CYCLING TOUR DE FRANCE:AFTER TWO weeks of feinting and parrying, the 2009 Tour de France burst into life yesterday. Finally the favourites came out of hiding, ready to fight each other tooth and nail.
And with half a dozen turns of his pedals on the zigzag ascent to a Swiss ski resort, Alberto Contador not only won himself the yellow jersey but may have shaped the outcome of a race that still has six stages and almost 800km of racing to come.
The day began with the riders swaddled against the driving rain and shivering mid-morning temperatures in Pontarlier and ended, just over five hours later, with sweat-streaked limbs under a blazing Alpine sun.
Contador’s attack, which came shortly after the peloton had caught up with the exhausted remnants of a 12-man break, left his rivals floundering.
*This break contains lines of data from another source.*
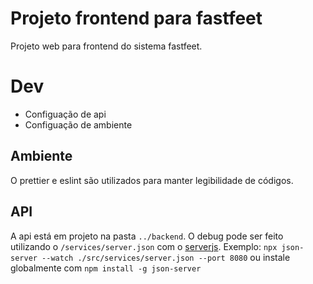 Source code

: # Projeto frontend para fastfeet
Projeto web para frontend do sistema fastfeet.

# Dev
- Configuação de api
- Configuação de ambiente

## Ambiente
O prettier e eslint são utilizados para manter legibilidade de códigos.

## API
A api está em projeto na pasta `../backend`. O debug pode ser feito utilizando o `/services/server.json` com o [serverjs](). Exemplo:
`npx json-server --watch ./src/services/server.json --port 8080` ou instale globalmente com `npm install -g json-server`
Lance Armstrong, in particular, had no reply.
Although the Texan is now in second place, the one minute 37 second gap to Contador, his colleague in the Astana squad, looks all but unbridgeable.
Armstrong might even have a job maintaining his nine-second advantage over Britain’s Bradley Marc Wiggins. The Londoner finished fifth in the stage after a scintillating ride, lifting himself to third in the overall standings and raising the possibility that Britain could have a finisher on the podium in Paris for the first time in the Tour’s 106-year history, bettering Robert Millar’s fourth place 25 years ago.
Wiggins, who came into his third Tour hoping to finish in the top-20, has grown in confidence each day. The 29-year-old triple Olympic gold medallist has enjoyed riding among the leaders, and yesterday his Garmin-Slipstream team showed their faith in him by riding down the break in the last 20km, offering him the platform from which to launch his final effort.
Contador’s coruscating attack came with just over 5km to go, about a third of the way up the 15 steepish ramps, linked by hairpin bends, that take the road through 600 metres of vertical ascent from the valley floor to Verbier’s main square. He had planned to go later, but an acceleration by the Saxo Bank team had already reduced the leading group to a handful of survivors, and he knew his moment had come.
There had been a dress rehearsal nine days earlier, on a climb in Andorra, when the 27-year-old Madrileno suddenly switched on legs that are little thicker than the tubes of his bike and covered the last kilometre at a speed that took him to ninth place on the day and clear of his rivals in the overall standings. Yesterday he was riding for a stage victory, and for much more besides.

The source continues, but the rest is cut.